White announced during a press conference that UFC 151 would be the first event in the company’s history to be cancelled. He blamed Jones for the cancellation after Jones declined to fight Chael Sonnen who agreed to fill in on eight days notice. Jones was taking his coach, Greg Jackson’s advice. Jackson told him that taking this fight on eight days notice would be the greatest mistake of his life. During the conference White announced that Jones would be fighting Lyoto Machida again at UFC 152, September 22. Machida declined however and Jones is set to fight Vitor Belfort at 152 instead.
This situation has caused a lot of controversy in the mixed martial arts community. Many say Jones is a coward for not taking the fight with Sonnen. They feel a champion should be ready to fight anyone at anytime. Many fans who bought tickets to the show, scheduled flights and reserved hotel rooms in Vegas for the event are upset. The fighters that were scheduled to fight in the under card of 151 are upset about not getting paid. Many were affected by the cancellation of the event. And many blame Jones, calling him a self entitled brat.

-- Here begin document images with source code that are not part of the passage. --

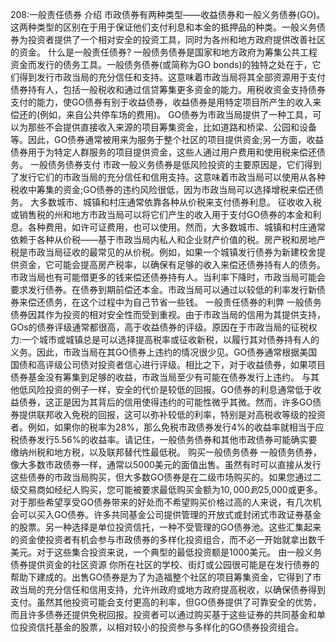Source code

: 208:一般责任债券
介绍
市政债券有两种类型——收益债券和一般义务债券(GO)。这两种类型的区别在于用于保证他们支付利息和本金的抵押品的种类。一般义务债券为投资者提供了一个相对安全的投资工具，同时为各州和地方政府提供改善社区的资金。
什么是一般责任债券?
一般债务债券是国家和地方政府为筹集公共工程资金而发行的债务工具。一般债务债券(或简称为GO bonds)的独特之处在于，它们得到发行市政当局的充分信任和支持。这意味着市政当局将其全部资源用于支付债券持有人，包括一般税收和通过信贷筹集更多资金的能力。用税收资金支持债券支付的能力，使GO债券有别于收益债券，收益债券是用特定项目所产生的收入来偿还的(例如，来自公共停车场的费用)。
GO债券为市政当局提供了一种工具，可以为那些不会提供直接收入来源的项目筹集资金，比如道路和桥梁、公园和设备等。因此，GO债券通常被用来为服务于整个社区的项目提供资金;另一方面，收益债券用于为特定人群服务的项目提供资金，这些人通过用户费用和使用税来偿还债务。
一般债务债券支付
市政一般义务债券是低风险投资的主要原因是，它们得到了发行它们的市政当局的充分信任和信用支持。这意味着市政当局可以使用从各种税收中筹集的资金;GO债券的违约风险很低，因为市政当局可以选择增税来偿还债务。
大多数城市、城镇和村庄通常依靠各种从价税来支付债券利息。
征收收入税或销售税的州和地方市政当局可以将它们产生的收入用于支付GO债券的本金和利息。各种费用，如许可证费用，也可以使用。然而，大多数城市、城镇和村庄通常依赖于各种从价税——基于市政当局内私人和企业财产价值的税。房产税和房地产税是市政当局征收的最常见的从价税。例如，如果一个城镇发行债券为新建校舍提供资金，它可能会提高房产税率，以确保有足够的收入来偿还债券持有人的债务。
市政当局也有可能借更多的钱来偿还债券持有人。当利率下降时，市政当局可能会要求发行债券。在债券到期前偿还本金。市政当局可以通过以较低的利率发行新债券来偿还债务，在这个过程中为自己节省一些钱。
一般责任债券的利弊
一般债务债券因其作为投资的相对安全性而受到重视。由于市政当局的信用为其提供支持，GOs的债券评级通常都很高，高于收益债券的评级。原因在于市政当局的征税权力:一个城市或城镇总是可以选择提高税率或征收新税，以履行其对债券持有人的义务。因此，市政当局在其GO债券上违约的情况很少见。GO债券通常根据美国国债和高评级公司债对投资者信心进行评级。相比之下，对于收益债券，如果项目债券基金没有筹集到足够的收益，市政当局至少有可能在债券发行上违约。
与其他低风险投资的例子一样，安全的代价是较低的回报。GO债券的利息通常低于收益债券，这正是因为其背后的信用使得违约的可能性微乎其微。然而，许多GO债券提供联邦收入免税的回报，这可以弥补较低的利率，特别是对高税收等级的投资者。例如，如果你的税率为28%，那么免税市政债券发行4%的收益率就相当于应税债券发行5.56%的收益率。请记住，一般债务债券和其他市政债券可能确实要缴纳州税和地方税，以及联邦替代性最低税。
购买一般债务债券
一般债务债券，像大多数市政债券一样，通常以5000美元的面值出售。虽然有时可以直接从发行这些债券的市政当局购买，但大多数GO债券是在二级市场购买的。如果您通过二级交易商如经纪人购买，您可能被要求最低购买金额为$10,000到$25,000或更多。
对于那些希望享受GO债券带来的好处而不希望购买价格过高的人来说，有几次机会可以买入GO债券。许多共同基金公司提供管理的开放式或封闭式市政证券基金的股票。另一种选择是单位投资信托，一种不受管理的GO债券池。这些汇集起来的资金使投资者有机会参与市政债券的多样化投资组合，而不必一开始就拿出数千美元。对于这些集合投资来说，一个典型的最低投资额是1000美元。
由一般义务债券提供资金的社区资源
你所在社区的学校、街灯或公园很可能是在发行债券的帮助下建成的。出售GO债券是为了为造福整个社区的项目筹集资金，它得到了市政当局的充分信任和信用支持，允许州政府或地方政府提高税收，以确保债券得到支付。虽然其他投资可能会支付更高的利率，但GO债券提供了可靠安全的优势，而且许多债券还提供免税回报。投资者可以通过购买基于这些证券的共同基金和单位投资信托基金的股票，以相对较小的投资参与多样化的GO债券投资组合。
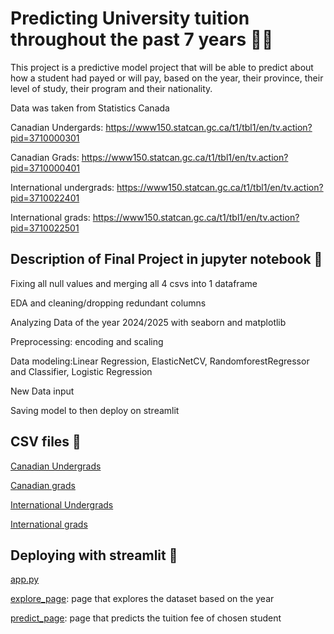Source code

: # Predicting University tuition throughout the past 7 years 🧑‍🎓

This project is a predictive model project that will be able to predict about how a student had payed or will pay, based on the year, their province, their level of study, their program and their nationality.

Data was taken from Statistics Canada

Canadian Undergards: https://www150.statcan.gc.ca/t1/tbl1/en/tv.action?pid=3710000301 

Canadian Grads: https://www150.statcan.gc.ca/t1/tbl1/en/tv.action?pid=3710000401

International undergrads: https://www150.statcan.gc.ca/t1/tbl1/en/tv.action?pid=3710022401

International grads: https://www150.statcan.gc.ca/t1/tbl1/en/tv.action?pid=3710022501

## Description of Final Project in jupyter notebook 📓
Fixing all null values and merging all 4 csvs into 1 dataframe

EDA and cleaning/dropping redundant columns

Analyzing Data of the year 2024/2025 with seaborn and matplotlib

Preprocessing: encoding and scaling

Data modeling:Linear Regression, ElasticNetCV, RandomforestRegressor and Classifier, Logistic Regression

New Data input

Saving model to then deploy on streamlit


## CSV files 📁

[Canadian Undergrads](c_undegrad.csv)

[Canadian grads](c_grad.csv)

[International Undergrads](i_undergrad.csv)

[International grads](i_grad.csv)

## Deploying with streamlit 🚀

[app.py](app.py)

[explore_page](explore_page.py): page that explores the dataset based on the year

[predict_page](predict_page.py): page that predicts the tuition fee of chosen student
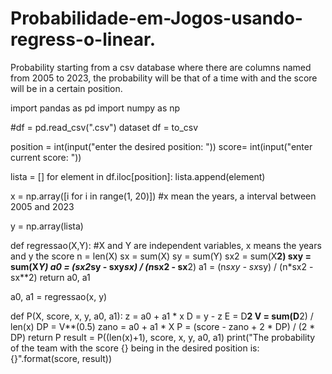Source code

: # Probabilidade-em-Jogos-usando-regress-o-linear.
Probability starting from a csv database where there are columns named from 2005 to 2023, the probability will be that of a time with and the score will be in a certain position.

import pandas as pd
import numpy as np


#df = pd.read_csv(".csv") dataset
df = to_csv

position = int(input("enter the desired position: "))
score= int(input("enter current score: "))


lista = []
for element in df.iloc[position]:
    lista.append(element)


x = np.array([i for i in range(1, 20)]) #x mean the years, a interval between 2005 and 2023


y = np.array(lista)


def regressao(X,Y): #X and Y are independent variables, x means the years and y the score
    n = len(X)
    sx = sum(X)
    sy = sum(Y)
    sx2 = sum(X**2)
    sxy = sum(X*Y)
    a0 = (sx2*sy - sxy*sx) / (n*sx2 - sx**2)
    a1 = (n*sxy - sx*sy) / (n*sx2 - sx**2)
    return a0, a1

a0, a1 = regressao(x, y)


def P(X, score, x, y, a0, a1):
    z = a0 + a1 * x
    D = y - z
    E = D**2
    V = sum(D**2) / len(x)
    DP = V**(0.5)
    zano = a0 + a1 * X
    P = (score - zano + 2 * DP) / (2 * DP)
    return P
result = P((len(x)+1), score, x, y, a0, a1)
print("The probability of the team with the score {} being in the desired position is: {}".format(score, result))
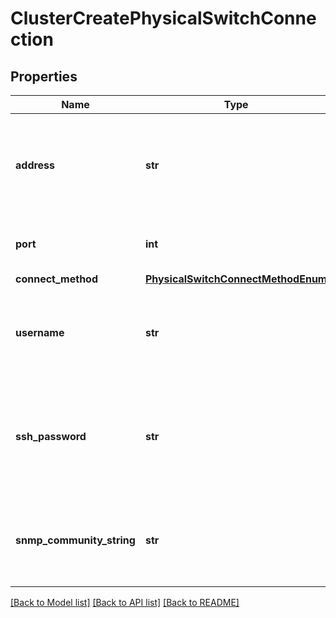 # ClusterCreatePhysicalSwitchConnection

## Properties
Name | Type | Description | Notes
------------ | ------------- | ------------- | -------------
**address** | **str** | Physical switch address in IPv4 or IPv6 or DNS hostname format. | 
**port** | **int** | Port used for connection to switch. | [optional] 
**connect_method** | [**PhysicalSwitchConnectMethodEnum**](PhysicalSwitchConnectMethodEnum.md) |  | 
**username** | **str** | Username to connect a physical switch for SSH connection method. | [optional] 
**ssh_password** | **str** | SSH password to connect a physical switch if SSH connect method is specified. | [optional] 
**snmp_community_string** | **str** | SNMPv2 community string, if SNMPv2c connect method is specified. | [optional] 

[[Back to Model list]](../README.md#documentation-for-models) [[Back to API list]](../README.md#documentation-for-api-endpoints) [[Back to README]](../README.md)


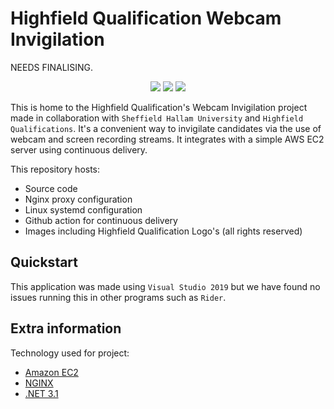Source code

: 
# Highfield Qualification Webcam Invigilation
NEEDS FINALISING.

<p align="center">
	<img src="https://img.shields.io/github/license/welpnathan/highfield?style=for-the-badge" />
	<img src="https://img.shields.io/github/workflow/status/welpnathan/highfield/AWS%20Continuous%20Delivery?style=for-the-badge" />
	<img src="https://img.shields.io/github/contributors/welpnathan/highfield?style=for-the-badge" />
</p>

This is home to the Highfield Qualification's Webcam Invigilation project made in collaboration with `Sheffield Hallam University` and `Highfield Qualifications`. It's a convenient way to invigilate candidates via the use of webcam and screen recording streams. It integrates with a simple AWS EC2 server using continuous delivery.

This repository hosts:
- Source code
- Nginx proxy configuration
- Linux systemd configuration
- Github action for continuous delivery
- Images including Highfield Qualification Logo's (all rights reserved)

## Quickstart
This application was made using `Visual Studio 2019` but we have found no issues running this in other programs such as `Rider`.

## Extra information
Technology used for project:
- [Amazon EC2](https://aws.amazon.com/ec2/)
- [NGINX](https://www.nginx.com/)
- [.NET 3.1](https://dotnet.microsoft.com/)

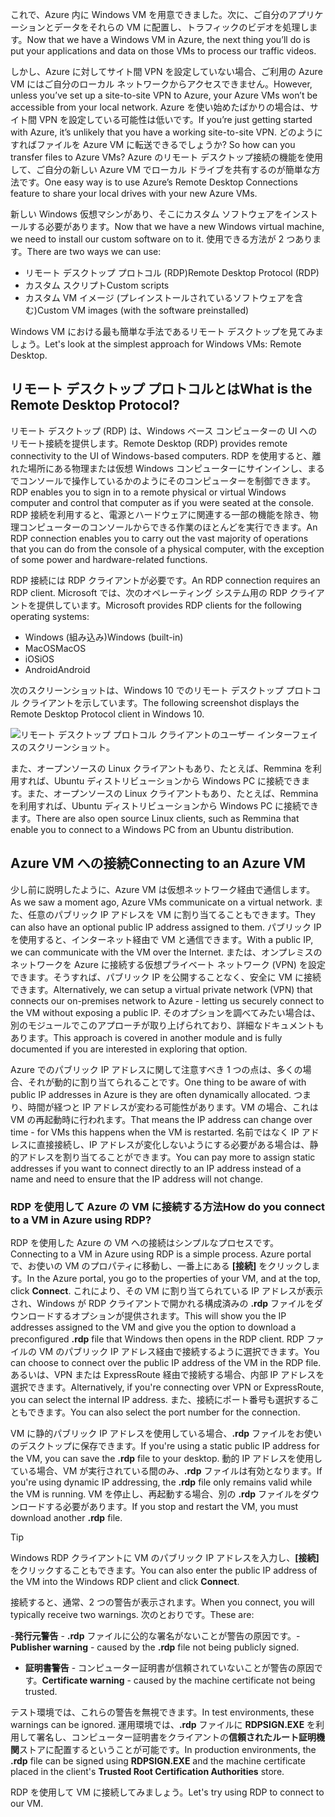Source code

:<span data-ttu-id="4493f-101">これで、Azure 内に Windows VM を用意できました。次に、ご自分のアプリケーションとデータをそれらの VM に配置し、トラフィックのビデオを処理します。</span><span class="sxs-lookup"><span data-stu-id="4493f-101">Now that we have a Windows VM in Azure, the next thing you’ll do is put your applications and data on those VMs to process our traffic videos.</span></span> 

<span data-ttu-id="4493f-102">しかし、Azure に対してサイト間 VPN を設定していない場合、ご利用の Azure VM にはご自分のローカル ネットワークからアクセスできません。</span><span class="sxs-lookup"><span data-stu-id="4493f-102">However, unless you’ve set up a site-to-site VPN to Azure, your Azure VMs won’t be accessible from your local network.</span></span> <span data-ttu-id="4493f-103">Azure を使い始めたばかりの場合は、サイト間 VPN を設定している可能性は低いです。</span><span class="sxs-lookup"><span data-stu-id="4493f-103">If you’re just getting started with Azure, it’s unlikely that you have a working site-to-site VPN.</span></span> <span data-ttu-id="4493f-104">どのようにすればファイルを Azure VM に転送できるでしょうか? </span><span class="sxs-lookup"><span data-stu-id="4493f-104">So how can you transfer files to Azure VMs?</span></span> <span data-ttu-id="4493f-105">Azure のリモート デスクトップ接続の機能を使用して、ご自分の新しい Azure VM でローカル ドライブを共有するのが簡単な方法です。</span><span class="sxs-lookup"><span data-stu-id="4493f-105">One easy way is to use Azure’s Remote Desktop Connections feature to share your local drives with your new Azure VMs.</span></span>

<span data-ttu-id="4493f-106">新しい Windows 仮想マシンがあり、そこにカスタム ソフトウェアをインストールする必要があります。</span><span class="sxs-lookup"><span data-stu-id="4493f-106">Now that we have a new Windows virtual machine, we need to install our custom software on to it.</span></span> <span data-ttu-id="4493f-107">使用できる方法が 2 つあります。</span><span class="sxs-lookup"><span data-stu-id="4493f-107">There are two ways we can use:</span></span>

- <span data-ttu-id="4493f-108">リモート デスクトップ プロトコル (RDP)</span><span class="sxs-lookup"><span data-stu-id="4493f-108">Remote Desktop Protocol (RDP)</span></span>
- <span data-ttu-id="4493f-109">カスタム スクリプト</span><span class="sxs-lookup"><span data-stu-id="4493f-109">Custom scripts</span></span>
- <span data-ttu-id="4493f-110">カスタム VM イメージ (プレインストールされているソフトウェアを含む)</span><span class="sxs-lookup"><span data-stu-id="4493f-110">Custom VM images (with the software preinstalled)</span></span>

<span data-ttu-id="4493f-111">Windows VM における最も簡単な手法であるリモート デスクトップを見てみましょう。</span><span class="sxs-lookup"><span data-stu-id="4493f-111">Let's look at the simplest approach for Windows VMs: Remote Desktop.</span></span>

## <a name="what-is-the-remote-desktop-protocol"></a><span data-ttu-id="4493f-112">リモート デスクトップ プロトコルとは</span><span class="sxs-lookup"><span data-stu-id="4493f-112">What is the Remote Desktop Protocol?</span></span>

<span data-ttu-id="4493f-113">リモート デスクトップ (RDP) は、Windows ベース コンピューターの UI へのリモート接続を提供します。</span><span class="sxs-lookup"><span data-stu-id="4493f-113">Remote Desktop (RDP) provides remote connectivity to the UI of Windows-based computers.</span></span> <span data-ttu-id="4493f-114">RDP を使用すると、離れた場所にある物理または仮想 Windows コンピューターにサインインし、まるでコンソールで操作しているかのようにそのコンピューターを制御できます。</span><span class="sxs-lookup"><span data-stu-id="4493f-114">RDP enables you to sign in to a remote physical or virtual Windows computer and control that computer as if you were seated at the console.</span></span> <span data-ttu-id="4493f-115">RDP 接続を利用すると、電源とハードウェアに関連する一部の機能を除き、物理コンピューターのコンソールからできる作業のほとんどを実行できます。</span><span class="sxs-lookup"><span data-stu-id="4493f-115">An RDP connection enables you to carry out the vast majority of operations that you can do from the console of a physical computer, with the exception of some power and hardware-related functions.</span></span>

<span data-ttu-id="4493f-116">RDP 接続には RDP クライアントが必要です。</span><span class="sxs-lookup"><span data-stu-id="4493f-116">An RDP connection requires an RDP client.</span></span> <span data-ttu-id="4493f-117">Microsoft では、次のオペレーティング システム用の RDP クライアントを提供しています。</span><span class="sxs-lookup"><span data-stu-id="4493f-117">Microsoft provides RDP clients for the following operating systems:</span></span>

- <span data-ttu-id="4493f-118">Windows (組み込み)</span><span class="sxs-lookup"><span data-stu-id="4493f-118">Windows (built-in)</span></span>
- <span data-ttu-id="4493f-119">MacOS</span><span class="sxs-lookup"><span data-stu-id="4493f-119">MacOS</span></span>
- <span data-ttu-id="4493f-120">iOS</span><span class="sxs-lookup"><span data-stu-id="4493f-120">iOS</span></span>
- <span data-ttu-id="4493f-121">Android</span><span class="sxs-lookup"><span data-stu-id="4493f-121">Android</span></span>

<span data-ttu-id="4493f-122">次のスクリーンショットは、Windows 10 でのリモート デスクトップ プロトコル クライアントを示しています。</span><span class="sxs-lookup"><span data-stu-id="4493f-122">The following screenshot displays the Remote Desktop Protocol client in Windows 10.</span></span>

![リモート デスクトップ プロトコル クライアントのユーザー インターフェイスのスクリーンショット。](../media/4-rdp-client.png)

<span data-ttu-id="4493f-124">また、オープンソースの Linux クライアントもあり、たとえば、Remmina を利用すれば、Ubuntu ディストリビューションから Windows PC に接続できます。また、オープンソースの Linux クライアントもあり、たとえば、Remmina を利用すれば、Ubuntu ディストリビューションから Windows PC に接続できます。</span><span class="sxs-lookup"><span data-stu-id="4493f-124">There are also open source Linux clients, such as Remmina that enable you to connect to a Windows PC from an Ubuntu distribution.</span></span>

## <a name="connecting-to-an-azure-vm"></a><span data-ttu-id="4493f-125">Azure VM への接続</span><span class="sxs-lookup"><span data-stu-id="4493f-125">Connecting to an Azure VM</span></span>

<span data-ttu-id="4493f-126">少し前に説明したように、Azure VM は仮想ネットワーク経由で通信します。</span><span class="sxs-lookup"><span data-stu-id="4493f-126">As we saw a moment ago, Azure VMs communicate on a virtual network.</span></span> <span data-ttu-id="4493f-127">また、任意のパブリック IP アドレスを VM に割り当てることもできます。</span><span class="sxs-lookup"><span data-stu-id="4493f-127">They can also have an optional public IP address assigned to them.</span></span> <span data-ttu-id="4493f-128">パブリック IP を使用すると、インターネット経由で VM と通信できます。</span><span class="sxs-lookup"><span data-stu-id="4493f-128">With a public IP, we can communicate with the VM over the Internet.</span></span> <span data-ttu-id="4493f-129">または、オンプレミスのネットワークを Azure に接続する仮想プライベート ネットワーク (VPN) を設定できます。そうすれば、パブリック IP を公開することなく、安全に VM に接続できます。</span><span class="sxs-lookup"><span data-stu-id="4493f-129">Alternatively, we can setup a virtual private network (VPN) that connects our on-premises network to Azure - letting us securely connect to the VM without exposing a public IP.</span></span> <span data-ttu-id="4493f-130">そのオプションを調べてみたい場合は、別のモジュールでこのアプローチが取り上げられており、詳細なドキュメントもあります。</span><span class="sxs-lookup"><span data-stu-id="4493f-130">This approach is covered in another module and is fully documented if you are interested in exploring that option.</span></span>

<span data-ttu-id="4493f-131">Azure でのパブリック IP アドレスに関して注意すべき 1 つの点は、多くの場合、それが動的に割り当てられることです。</span><span class="sxs-lookup"><span data-stu-id="4493f-131">One thing to be aware of with public IP addresses in Azure is they are often dynamically allocated.</span></span> <span data-ttu-id="4493f-132">つまり、時間が経つと IP アドレスが変わる可能性があります。VM の場合、これは VM の再起動時に行われます。</span><span class="sxs-lookup"><span data-stu-id="4493f-132">That means the IP address can change over time - for VMs this happens when the VM is restarted.</span></span> <span data-ttu-id="4493f-133">名前ではなく IP アドレスに直接接続し、IP アドレスが変化しないようにする必要がある場合は、静的アドレスを割り当てることができます。</span><span class="sxs-lookup"><span data-stu-id="4493f-133">You can pay more to assign static addresses if you want to connect directly to an IP address instead of a name and need to ensure that the IP address will not change.</span></span>

### <a name="how-do-you-connect-to-a-vm-in-azure-using-rdp"></a><span data-ttu-id="4493f-134">RDP を使用して Azure の VM に接続する方法</span><span class="sxs-lookup"><span data-stu-id="4493f-134">How do you connect to a VM in Azure using RDP?</span></span>

<span data-ttu-id="4493f-135">RDP を使用した Azure の VM への接続はシンプルなプロセスです。</span><span class="sxs-lookup"><span data-stu-id="4493f-135">Connecting to a VM in Azure using RDP is a simple process.</span></span> <span data-ttu-id="4493f-136">Azure portal で、お使いの VM のプロパティに移動し、一番上にある **[接続]** をクリックします。</span><span class="sxs-lookup"><span data-stu-id="4493f-136">In the Azure portal, you go to the properties of your VM, and at the top, click **Connect**.</span></span> <span data-ttu-id="4493f-137">これにより、その VM に割り当てられている IP アドレスが表示され、Windows が RDP クライアントで開かれる構成済みの **.rdp** ファイルをダウンロードするオプションが提供されます。</span><span class="sxs-lookup"><span data-stu-id="4493f-137">This will show you the IP addresses assigned to the VM and give you the option to download a preconfigured **.rdp** file that Windows then opens in the RDP client.</span></span> <span data-ttu-id="4493f-138">RDP ファイルの VM のパブリック IP アドレス経由で接続するように選択できます。</span><span class="sxs-lookup"><span data-stu-id="4493f-138">You can choose to connect over the public IP address of the VM in the RDP file.</span></span> <span data-ttu-id="4493f-139">あるいは、VPN または ExpressRoute 経由で接続する場合、内部 IP アドレスを選択できます。</span><span class="sxs-lookup"><span data-stu-id="4493f-139">Alternatively, if you're connecting over VPN or ExpressRoute, you can select the internal IP address.</span></span> <span data-ttu-id="4493f-140">また、接続にポート番号も選択することもできます。</span><span class="sxs-lookup"><span data-stu-id="4493f-140">You can also select the port number for the connection.</span></span>

<span data-ttu-id="4493f-141">VM に静的パブリック IP アドレスを使用している場合、**.rdp** ファイルをお使いのデスクトップに保存できます。</span><span class="sxs-lookup"><span data-stu-id="4493f-141">If you're using a static public IP address for the VM, you can save the **.rdp** file to your desktop.</span></span> <span data-ttu-id="4493f-142">動的 IP アドレスを使用している場合、VM が実行されている間のみ、**.rdp** ファイルは有効となります。</span><span class="sxs-lookup"><span data-stu-id="4493f-142">If you're using dynamic IP addressing, the **.rdp** file only remains valid while the VM is running.</span></span> <span data-ttu-id="4493f-143">VM を停止し、再起動する場合、別の **.rdp** ファイルをダウンロードする必要があります。</span><span class="sxs-lookup"><span data-stu-id="4493f-143">If you stop and restart the VM, you must download another **.rdp** file.</span></span>

> [!TIP]
> <span data-ttu-id="4493f-144">Windows RDP クライアントに VM のパブリック IP アドレスを入力し、**[接続]** をクリックすることもできます。</span><span class="sxs-lookup"><span data-stu-id="4493f-144">You can also enter the public IP address of the VM into the Windows RDP client and click **Connect**.</span></span>

<span data-ttu-id="4493f-145">接続すると、通常、2 つの警告が表示されます。</span><span class="sxs-lookup"><span data-stu-id="4493f-145">When you connect, you will typically receive two warnings.</span></span> <span data-ttu-id="4493f-146">次のとおりです。</span><span class="sxs-lookup"><span data-stu-id="4493f-146">These are:</span></span>

<span data-ttu-id="4493f-147">-**発行元警告** - **.rdp** ファイルに公的な署名がないことが警告の原因です。</span><span class="sxs-lookup"><span data-stu-id="4493f-147">-**Publisher warning** - caused by the **.rdp** file not being publicly signed.</span></span>
- <span data-ttu-id="4493f-148">**証明書警告** - コンピューター証明書が信頼されていないことが警告の原因です。</span><span class="sxs-lookup"><span data-stu-id="4493f-148">**Certificate warning** - caused by the machine certificate not being trusted.</span></span>

<span data-ttu-id="4493f-149">テスト環境では、これらの警告を無視できます。</span><span class="sxs-lookup"><span data-stu-id="4493f-149">In test environments, these warnings can be ignored.</span></span> <span data-ttu-id="4493f-150">運用環境では、**.rdp** ファイルに **RDPSIGN.EXE** を利用して署名し、コンピューター証明書をクライアントの**信頼されたルート証明機関**ストアに配置するということが可能です。</span><span class="sxs-lookup"><span data-stu-id="4493f-150">In production environments, the **.rdp** file can be signed using **RDPSIGN.EXE** and the machine certificate placed in the client's **Trusted Root Certification Authorities** store.</span></span>

<span data-ttu-id="4493f-151">RDP を使用して VM に接続してみましょう。</span><span class="sxs-lookup"><span data-stu-id="4493f-151">Let's try using RDP to connect to our VM.</span></span>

I’m in the other camp that defends Jones’ decision not to accept the fight on eight days notice. I feel Jones’ next fight is more important to him than anyone else and he needs to make smart decisions. It’s his career and life. Sonnen is a different fighter than Henderson. Jones, like most fighters train for specific opponents each fight. They devise ways to counter their challenger’s fighting style.
In an interview with MMA Weekly, Greg Jackson argued, “It was actually three days notice, it’s not eight days notice because you don’t train the last week of a fight camp. That’s when you do media and weight cutting. There’s no real training going on there.”
I agree with Jackson on there not being an adequate amount of time to train for a different opponent at such a high level of competition.
There are also rumors that Sonnen had a heads up about the possibility of fighting Jones three weeks before the news broke and had been training for it.I would put my money on Jones over Sonnen any day, but I respect his decision to be smart about his career choices and not jump into anything haphazardly and motivated by pride. This isn’t a bar room brawl, it’s something to be taken seriously. Battle in the octagon is a science.
I, like many others feel if anyone is to blame it’s the people that put the fight card together. The rest of the fights were lackluster, not anyone people really wanted to see and that’s why the whole event bottomed out when the main bout was gone. People simply wouldn’t want to pay for it.
Putting all this responsibility on Jones’ head doesn’t make any sense and is unfair. Unless perhaps he’s made CEO. Why should he take all the risk? I feel the whole situation was handled poorly. I feel bashing one of your top fighters in the public eye is bad for business.